What to do :: The records appear below. Repeat them exactly.

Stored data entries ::
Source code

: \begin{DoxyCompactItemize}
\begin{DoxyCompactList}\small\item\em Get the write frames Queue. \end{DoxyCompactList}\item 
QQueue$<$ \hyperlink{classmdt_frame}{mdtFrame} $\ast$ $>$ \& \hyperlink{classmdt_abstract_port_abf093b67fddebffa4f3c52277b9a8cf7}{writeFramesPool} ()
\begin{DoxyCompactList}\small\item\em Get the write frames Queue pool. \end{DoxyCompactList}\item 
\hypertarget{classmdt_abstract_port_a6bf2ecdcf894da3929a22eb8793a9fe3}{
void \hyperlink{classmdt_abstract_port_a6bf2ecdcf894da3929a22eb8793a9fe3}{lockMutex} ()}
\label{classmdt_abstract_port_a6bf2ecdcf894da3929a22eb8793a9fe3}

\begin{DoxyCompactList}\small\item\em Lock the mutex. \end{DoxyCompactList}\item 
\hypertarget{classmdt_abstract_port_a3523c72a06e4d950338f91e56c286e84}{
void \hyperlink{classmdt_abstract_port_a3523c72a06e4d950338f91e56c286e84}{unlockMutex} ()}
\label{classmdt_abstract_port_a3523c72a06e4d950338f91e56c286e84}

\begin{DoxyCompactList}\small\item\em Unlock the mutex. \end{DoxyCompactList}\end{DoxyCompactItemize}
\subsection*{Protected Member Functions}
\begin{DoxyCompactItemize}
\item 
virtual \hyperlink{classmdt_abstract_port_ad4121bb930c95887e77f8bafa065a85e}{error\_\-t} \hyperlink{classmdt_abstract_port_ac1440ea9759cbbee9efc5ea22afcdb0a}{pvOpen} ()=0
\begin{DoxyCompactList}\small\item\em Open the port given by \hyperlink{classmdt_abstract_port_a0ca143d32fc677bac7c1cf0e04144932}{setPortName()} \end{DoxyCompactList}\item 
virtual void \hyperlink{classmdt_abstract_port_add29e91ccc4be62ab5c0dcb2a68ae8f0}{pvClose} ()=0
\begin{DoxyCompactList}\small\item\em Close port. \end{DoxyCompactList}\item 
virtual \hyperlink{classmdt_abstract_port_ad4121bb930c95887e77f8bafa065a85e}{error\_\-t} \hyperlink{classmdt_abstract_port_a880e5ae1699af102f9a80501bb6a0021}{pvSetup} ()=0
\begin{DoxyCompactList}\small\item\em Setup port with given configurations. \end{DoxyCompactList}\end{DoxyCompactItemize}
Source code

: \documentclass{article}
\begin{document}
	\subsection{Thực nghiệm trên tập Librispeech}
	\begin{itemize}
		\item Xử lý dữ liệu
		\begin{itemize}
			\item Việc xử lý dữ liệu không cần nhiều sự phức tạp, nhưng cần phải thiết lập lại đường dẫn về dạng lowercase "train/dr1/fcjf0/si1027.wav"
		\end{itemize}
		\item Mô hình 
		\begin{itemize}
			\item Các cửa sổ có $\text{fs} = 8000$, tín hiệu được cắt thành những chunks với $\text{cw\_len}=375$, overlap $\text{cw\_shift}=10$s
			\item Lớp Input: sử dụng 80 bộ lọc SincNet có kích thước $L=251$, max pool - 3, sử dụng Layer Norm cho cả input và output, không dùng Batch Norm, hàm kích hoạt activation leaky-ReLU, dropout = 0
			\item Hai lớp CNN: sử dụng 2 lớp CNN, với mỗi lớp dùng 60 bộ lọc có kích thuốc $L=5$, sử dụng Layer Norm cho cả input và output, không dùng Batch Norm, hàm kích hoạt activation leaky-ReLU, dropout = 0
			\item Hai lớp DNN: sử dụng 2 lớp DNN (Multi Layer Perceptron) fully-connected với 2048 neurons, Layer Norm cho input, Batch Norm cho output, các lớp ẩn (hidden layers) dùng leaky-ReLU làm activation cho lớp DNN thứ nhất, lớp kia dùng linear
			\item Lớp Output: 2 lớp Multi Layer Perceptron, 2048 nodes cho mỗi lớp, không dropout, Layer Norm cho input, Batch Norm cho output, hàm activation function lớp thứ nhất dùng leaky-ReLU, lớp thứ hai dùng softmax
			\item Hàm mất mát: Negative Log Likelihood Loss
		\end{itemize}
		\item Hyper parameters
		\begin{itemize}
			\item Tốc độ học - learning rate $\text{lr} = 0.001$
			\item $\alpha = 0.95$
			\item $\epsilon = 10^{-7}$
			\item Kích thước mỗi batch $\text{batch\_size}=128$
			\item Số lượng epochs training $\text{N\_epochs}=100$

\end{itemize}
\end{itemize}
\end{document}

Solution to the exercise ::
Source code

: \begin{DoxyCompactItemize}
\begin{DoxyCompactList}\small\item\em Get the write frames Queue. \end{DoxyCompactList}\item 
QQueue$<$ \hyperlink{classmdt_frame}{mdtFrame} $\ast$ $>$ \& \hyperlink{classmdt_abstract_port_abf093b67fddebffa4f3c52277b9a8cf7}{writeFramesPool} ()
\begin{DoxyCompactList}\small\item\em Get the write frames Queue pool. \end{DoxyCompactList}\item 
\hypertarget{classmdt_abstract_port_a6bf2ecdcf894da3929a22eb8793a9fe3}{
void \hyperlink{classmdt_abstract_port_a6bf2ecdcf894da3929a22eb8793a9fe3}{lockMutex} ()}
\label{classmdt_abstract_port_a6bf2ecdcf894da3929a22eb8793a9fe3}

\begin{DoxyCompactList}\small\item\em Lock the mutex. \end{DoxyCompactList}\item 
\hypertarget{classmdt_abstract_port_a3523c72a06e4d950338f91e56c286e84}{
void \hyperlink{classmdt_abstract_port_a3523c72a06e4d950338f91e56c286e84}{unlockMutex} ()}
\label{classmdt_abstract_port_a3523c72a06e4d950338f91e56c286e84}

\begin{DoxyCompactList}\small\item\em Unlock the mutex. \end{DoxyCompactList}\end{DoxyCompactItemize}
\subsection*{Protected Member Functions}
\begin{DoxyCompactItemize}
\item 
virtual \hyperlink{classmdt_abstract_port_ad4121bb930c95887e77f8bafa065a85e}{error\_\-t} \hyperlink{classmdt_abstract_port_ac1440ea9759cbbee9efc5ea22afcdb0a}{pvOpen} ()=0
\begin{DoxyCompactList}\small\item\em Open the port given by \hyperlink{classmdt_abstract_port_a0ca143d32fc677bac7c1cf0e04144932}{setPortName()} \end{DoxyCompactList}\item 
virtual void \hyperlink{classmdt_abstract_port_add29e91ccc4be62ab5c0dcb2a68ae8f0}{pvClose} ()=0
\begin{DoxyCompactList}\small\item\em Close port. \end{DoxyCompactList}\item 
virtual \hyperlink{classmdt_abstract_port_ad4121bb930c95887e77f8bafa065a85e}{error\_\-t} \hyperlink{classmdt_abstract_port_a880e5ae1699af102f9a80501bb6a0021}{pvSetup} ()=0
\begin{DoxyCompactList}\small\item\em Setup port with given configurations. \end{DoxyCompactList}\end{DoxyCompactItemize}
Source code

: \documentclass{article}
\begin{document}
	\subsection{Thực nghiệm trên tập Librispeech}
	\begin{itemize}
		\item Xử lý dữ liệu
		\begin{itemize}
			\item Việc xử lý dữ liệu không cần nhiều sự phức tạp, nhưng cần phải thiết lập lại đường dẫn về dạng lowercase "train/dr1/fcjf0/si1027.wav"
		\end{itemize}
		\item Mô hình 
		\begin{itemize}
			\item Các cửa sổ có $\text{fs} = 8000$, tín hiệu được cắt thành những chunks với $\text{cw\_len}=375$, overlap $\text{cw\_shift}=10$s
			\item Lớp Input: sử dụng 80 bộ lọc SincNet có kích thước $L=251$, max pool - 3, sử dụng Layer Norm cho cả input và output, không dùng Batch Norm, hàm kích hoạt activation leaky-ReLU, dropout = 0
			\item Hai lớp CNN: sử dụng 2 lớp CNN, với mỗi lớp dùng 60 bộ lọc có kích thuốc $L=5$, sử dụng Layer Norm cho cả input và output, không dùng Batch Norm, hàm kích hoạt activation leaky-ReLU, dropout = 0
			\item Hai lớp DNN: sử dụng 2 lớp DNN (Multi Layer Perceptron) fully-connected với 2048 neurons, Layer Norm cho input, Batch Norm cho output, các lớp ẩn (hidden layers) dùng leaky-ReLU làm activation cho lớp DNN thứ nhất, lớp kia dùng linear
			\item Lớp Output: 2 lớp Multi Layer Perceptron, 2048 nodes cho mỗi lớp, không dropout, Layer Norm cho input, Batch Norm cho output, hàm activation function lớp thứ nhất dùng leaky-ReLU, lớp thứ hai dùng softmax
			\item Hàm mất mát: Negative Log Likelihood Loss
		\end{itemize}
		\item Hyper parameters
		\begin{itemize}
			\item Tốc độ học - learning rate $\text{lr} = 0.001$
			\item $\alpha = 0.95$
			\item $\epsilon = 10^{-7}$
			\item Kích thước mỗi batch $\text{batch\_size}=128$
			\item Số lượng epochs training $\text{N\_epochs}=100$

\end{itemize}
\end{itemize}
\end{document}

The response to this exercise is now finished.